Sério mesmo, Abraham... Qual é o problema? Ela tem que se esconder pra sempre de vergonha?

Ele nunca tinha visto ninguém ser tratado com tanto zelo quanto Abraham tratava Stella.

Ao ouvir que Eddie iria pra cozinha, ela afundou ainda mais a cabeça.

Dessa vez, antes que Abraham pudesse dar outro chute, Eddie se apressou e saiu por conta própria.

Restaram apenas Stella e Abraham.

Ele lançou um olhar preguiçoso na direção dela. “Se você abaixar mais, seu rosto vai grudar no prato.”

Stella não respondeu.

Levantou a cabeça e lançou um olhar ressentido para Abraham.

O canto da boca dele se curvou num leve sorriso, sem nenhum vestígio da ferocidade que tinha mostrado pra Eddie.

“Vem aqui”, disse Abraham.

Stella, obediente, se aproximou e sentou ao lado dele. Abraham estendeu a mão e começou a desfazer o cachecol que ela usava no pescoço.

Ela cobriu imediatamente com as mãos. “O que você está fazendo?”

Ela não podia deixar que ele tirasse. Se tirasse e todo mundo visse, e começassem a perguntar, como o Eddie tinha feito, o que ela diria?

“Você acha mesmo que esconder quer dizer que ninguém sabe?” Abraham falou com naturalidade.

Stella não respondeu.

Então... todo mundo já sabe?

Ela olhou pra Abraham com olhos aflitos.

Se todos sabiam, não ia demorar muito pra notícia chegar até Fleule.

Quando a mãe dela e a Marie descobrissem... só de pensar, seu coração começou a acelerar em pânico.

Ela puxou a manga do casaco de Abraham. Naquele momento, ele estava colocando um pãozinho frito na tigela dela.

Sentindo o puxão, ele riu. “O que foi?”

“Tô com medo”, murmurou Stella.

E não era mentira. Ela estava mesmo com medo.

Não tanto dos outros, mas de como explicaria pra mãe.

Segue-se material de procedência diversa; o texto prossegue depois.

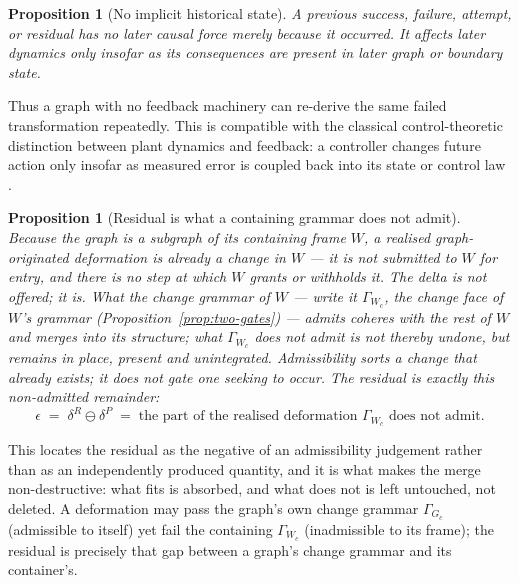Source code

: \documentclass[11pt,a4paper]{article}
\newtheorem{proposition}[definition]{Proposition}
\theoremstyle{remark}\newtheorem{remark}[definition]{Remark}
\begin{document}
\begin{proposition}[No implicit historical state]\label{prop:no-implicit-historical-state}
A previous success, failure, attempt, or residual has no later causal force merely because it occurred. It affects later dynamics only insofar as its consequences are present in later graph or boundary state.
\end{proposition}
Thus a graph with no feedback machinery can re-derive the same failed transformation repeatedly. This is compatible with the classical control-theoretic distinction between plant dynamics and feedback: a controller changes future action only insofar as measured error is coupled back into its state or control law \citep{wiener1948,ashby1956}.

\begin{proposition}[Residual is what a containing grammar does not admit]\label{prop:residual-inadmissible}
Because the graph is a subgraph of its containing frame $W$, a realised graph-originated deformation is \emph{already} a change in $W$ --- it is not submitted to $W$ for entry, and there is no step at which $W$ grants or withholds it. The delta is not offered; it \emph{is}. What the \emph{change grammar} of $W$ --- write it $\Gamma_{W_c}$, the change face of $W$'s grammar (Proposition~\ref{prop:two-gates}) --- admits coheres with the rest of $W$ and merges into its structure; what $\Gamma_{W_c}$ does not admit is not thereby undone, but remains in place, present and unintegrated. Admissibility sorts a change that already exists; it does not gate one seeking to occur. The residual is exactly this non-admitted remainder:
\[
\boxed{\epsilon \;=\; \delta^R \ominus \delta^P \;=\; \text{the part of the realised deformation }\Gamma_{W_c}\text{ does not admit.}}
\]
\end{proposition}
This locates the residual as the negative of an admissibility judgement rather than as an independently produced quantity, and it is what makes the merge non-destructive: what fits is absorbed, and what does not is left untouched, not deleted. A deformation may pass the graph's own change grammar $\Gamma_{G_c}$ (admissible to itself) yet fail the containing $\Gamma_{W_c}$ (inadmissible to its frame); the residual is precisely that gap between a graph's change grammar and its container's.
\end{document}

Abraham beijou de leve suas pálpebras. “Stella, você realmente não confia em mim?”

“Confio... Não é isso...”, respondeu em voz baixa.

“Ninguém em Fleule tem direito de se meter nos assuntos da família Luke”, disse Abraham.

O coração de Stella disparou de novo.

Era verdade. Ninguém em Fleule tinha autoridade nenhuma sobre a família Luke.

E se Abraham tinha coragem de fazer aquilo com ela, era porque ninguém ousaria criticá-lo também.

Stella fungou e olhou nos olhos dele.

“Se a Marie perguntar... eu conto, está bem?”

Abraham beliscou de leve o lóbulo da orelha dela e riu. “Boa garota.”

Stella hesitou, então perguntou: “Quando começou?”

“Hum?”

“Quando você começou a ter esse tipo de sentimento por mim?”

Ao lembrar de quando ele fingiu estar bêbado, Stella não conseguiu evitar a mágoa.

Naquela época, ele a deixou apavorada. Cada vez que fazia aquilo, o coração dela ficava num turbilhão.

Já era difícil o suficiente esconder os próprios sentimentos todos esses anos.